■ **Work to complete**: The response must consist of the lines below from the one with "Every nonconstant polynomial" through the one with "relationship between species richness", exactly as they appear and with both ends kept.

■ **Data provided**:
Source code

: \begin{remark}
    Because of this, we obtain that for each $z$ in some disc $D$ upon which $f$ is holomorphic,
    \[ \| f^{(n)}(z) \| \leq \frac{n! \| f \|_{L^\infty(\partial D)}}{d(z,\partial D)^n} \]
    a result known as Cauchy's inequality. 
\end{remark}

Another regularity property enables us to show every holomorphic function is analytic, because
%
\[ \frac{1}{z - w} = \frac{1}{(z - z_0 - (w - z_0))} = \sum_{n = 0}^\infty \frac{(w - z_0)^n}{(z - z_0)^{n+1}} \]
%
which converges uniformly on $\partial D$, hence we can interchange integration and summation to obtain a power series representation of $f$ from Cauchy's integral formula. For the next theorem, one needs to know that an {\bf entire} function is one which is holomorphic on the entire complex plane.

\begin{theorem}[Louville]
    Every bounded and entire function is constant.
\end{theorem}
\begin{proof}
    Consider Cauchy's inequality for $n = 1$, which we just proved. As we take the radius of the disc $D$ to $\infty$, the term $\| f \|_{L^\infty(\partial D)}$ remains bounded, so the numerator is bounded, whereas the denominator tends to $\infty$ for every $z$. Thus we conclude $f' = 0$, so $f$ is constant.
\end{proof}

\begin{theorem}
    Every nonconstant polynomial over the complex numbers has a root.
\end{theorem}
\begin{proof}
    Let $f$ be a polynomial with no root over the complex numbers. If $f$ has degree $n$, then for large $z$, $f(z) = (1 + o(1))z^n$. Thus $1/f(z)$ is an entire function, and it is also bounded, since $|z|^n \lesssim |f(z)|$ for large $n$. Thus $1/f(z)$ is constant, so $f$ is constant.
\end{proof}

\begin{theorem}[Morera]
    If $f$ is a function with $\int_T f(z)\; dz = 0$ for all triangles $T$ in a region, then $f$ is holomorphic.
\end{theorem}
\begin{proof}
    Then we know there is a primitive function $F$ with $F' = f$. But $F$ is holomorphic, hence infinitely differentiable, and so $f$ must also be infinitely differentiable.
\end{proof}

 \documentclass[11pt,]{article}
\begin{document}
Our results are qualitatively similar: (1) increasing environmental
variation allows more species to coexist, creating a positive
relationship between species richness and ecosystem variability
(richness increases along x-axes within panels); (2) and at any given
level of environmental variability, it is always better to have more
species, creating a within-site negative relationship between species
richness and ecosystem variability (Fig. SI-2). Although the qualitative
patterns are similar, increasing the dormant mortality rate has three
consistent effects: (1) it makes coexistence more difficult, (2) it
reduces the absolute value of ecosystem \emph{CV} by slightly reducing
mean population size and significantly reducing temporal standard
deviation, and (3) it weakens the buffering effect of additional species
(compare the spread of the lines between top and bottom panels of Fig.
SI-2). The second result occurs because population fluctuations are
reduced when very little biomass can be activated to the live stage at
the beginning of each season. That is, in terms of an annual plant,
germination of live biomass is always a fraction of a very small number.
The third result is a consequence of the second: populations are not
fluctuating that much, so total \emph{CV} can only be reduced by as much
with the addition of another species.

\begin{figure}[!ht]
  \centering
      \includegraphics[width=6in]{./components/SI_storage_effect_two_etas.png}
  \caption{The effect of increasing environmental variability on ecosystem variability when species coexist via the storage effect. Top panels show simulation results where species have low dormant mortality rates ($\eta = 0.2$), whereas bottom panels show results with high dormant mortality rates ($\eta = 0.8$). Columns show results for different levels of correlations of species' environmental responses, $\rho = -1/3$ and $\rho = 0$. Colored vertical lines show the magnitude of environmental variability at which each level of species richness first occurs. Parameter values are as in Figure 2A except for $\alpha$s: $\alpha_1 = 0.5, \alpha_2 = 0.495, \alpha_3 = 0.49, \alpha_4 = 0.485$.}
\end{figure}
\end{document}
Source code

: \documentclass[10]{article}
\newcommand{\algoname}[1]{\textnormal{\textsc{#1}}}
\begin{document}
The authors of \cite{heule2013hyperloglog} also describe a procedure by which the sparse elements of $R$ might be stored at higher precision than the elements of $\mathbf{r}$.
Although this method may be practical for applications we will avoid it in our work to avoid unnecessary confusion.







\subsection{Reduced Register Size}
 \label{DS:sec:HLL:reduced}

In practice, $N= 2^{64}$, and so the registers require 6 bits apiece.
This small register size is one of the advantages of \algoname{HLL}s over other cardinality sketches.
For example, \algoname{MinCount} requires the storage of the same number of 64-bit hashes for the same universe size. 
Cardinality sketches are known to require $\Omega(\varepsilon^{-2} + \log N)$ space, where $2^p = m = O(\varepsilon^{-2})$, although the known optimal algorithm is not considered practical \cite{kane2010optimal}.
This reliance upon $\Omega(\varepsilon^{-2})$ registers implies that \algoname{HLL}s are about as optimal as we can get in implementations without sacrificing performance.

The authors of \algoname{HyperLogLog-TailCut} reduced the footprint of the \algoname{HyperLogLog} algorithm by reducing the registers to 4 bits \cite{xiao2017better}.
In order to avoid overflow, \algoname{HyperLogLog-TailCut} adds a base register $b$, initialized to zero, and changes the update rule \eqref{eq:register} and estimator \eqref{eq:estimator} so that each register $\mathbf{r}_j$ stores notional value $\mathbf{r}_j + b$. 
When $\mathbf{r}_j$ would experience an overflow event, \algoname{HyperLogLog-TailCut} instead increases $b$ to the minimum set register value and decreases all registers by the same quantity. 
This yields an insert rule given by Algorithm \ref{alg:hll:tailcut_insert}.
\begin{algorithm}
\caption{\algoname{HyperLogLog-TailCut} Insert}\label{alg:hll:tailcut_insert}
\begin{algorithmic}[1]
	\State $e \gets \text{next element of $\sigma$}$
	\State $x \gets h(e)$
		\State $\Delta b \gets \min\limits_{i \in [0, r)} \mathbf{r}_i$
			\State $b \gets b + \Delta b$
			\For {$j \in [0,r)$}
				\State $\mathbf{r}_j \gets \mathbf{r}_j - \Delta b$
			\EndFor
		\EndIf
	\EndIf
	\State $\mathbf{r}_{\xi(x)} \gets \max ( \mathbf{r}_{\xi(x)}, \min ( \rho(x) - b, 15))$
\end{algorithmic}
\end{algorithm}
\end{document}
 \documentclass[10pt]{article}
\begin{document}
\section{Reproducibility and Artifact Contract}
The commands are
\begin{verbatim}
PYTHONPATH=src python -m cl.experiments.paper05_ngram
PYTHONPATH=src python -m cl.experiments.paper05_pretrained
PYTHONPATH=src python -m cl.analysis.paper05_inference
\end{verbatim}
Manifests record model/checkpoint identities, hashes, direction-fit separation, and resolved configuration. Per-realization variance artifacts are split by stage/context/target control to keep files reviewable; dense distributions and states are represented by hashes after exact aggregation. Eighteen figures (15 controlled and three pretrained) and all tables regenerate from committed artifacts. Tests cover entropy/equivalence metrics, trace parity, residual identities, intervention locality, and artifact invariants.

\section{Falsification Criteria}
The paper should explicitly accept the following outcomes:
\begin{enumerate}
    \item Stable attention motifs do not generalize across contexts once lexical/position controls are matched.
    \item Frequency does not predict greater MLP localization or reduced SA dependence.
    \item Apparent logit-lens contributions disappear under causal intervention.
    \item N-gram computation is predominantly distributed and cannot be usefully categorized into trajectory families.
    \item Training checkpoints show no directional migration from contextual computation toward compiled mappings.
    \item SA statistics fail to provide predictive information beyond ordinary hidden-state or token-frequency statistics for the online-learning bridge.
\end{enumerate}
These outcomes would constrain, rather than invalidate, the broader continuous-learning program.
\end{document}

■ **Answer to this task**:
    Every nonconstant polynomial over the complex numbers has a root.
\end{theorem}
\begin{proof}
    Let $f$ be a polynomial with no root over the complex numbers. If $f$ has degree $n$, then for large $z$, $f(z) = (1 + o(1))z^n$. Thus $1/f(z)$ is an entire function, and it is also bounded, since $|z|^n \lesssim |f(z)|$ for large $n$. Thus $1/f(z)$ is constant, so $f$ is constant.
\end{proof}

\begin{theorem}[Morera]
    If $f$ is a function with $\int_T f(z)\; dz = 0$ for all triangles $T$ in a region, then $f$ is holomorphic.
\end{theorem}
\begin{proof}
    Then we know there is a primitive function $F$ with $F' = f$. But $F$ is holomorphic, hence infinitely differentiable, and so $f$ must also be infinitely differentiable.
\end{proof}

 \documentclass[11pt,]{article}
\begin{document}
Our results are qualitatively similar: (1) increasing environmental
variation allows more species to coexist, creating a positive
relationship between species richness and ecosystem variability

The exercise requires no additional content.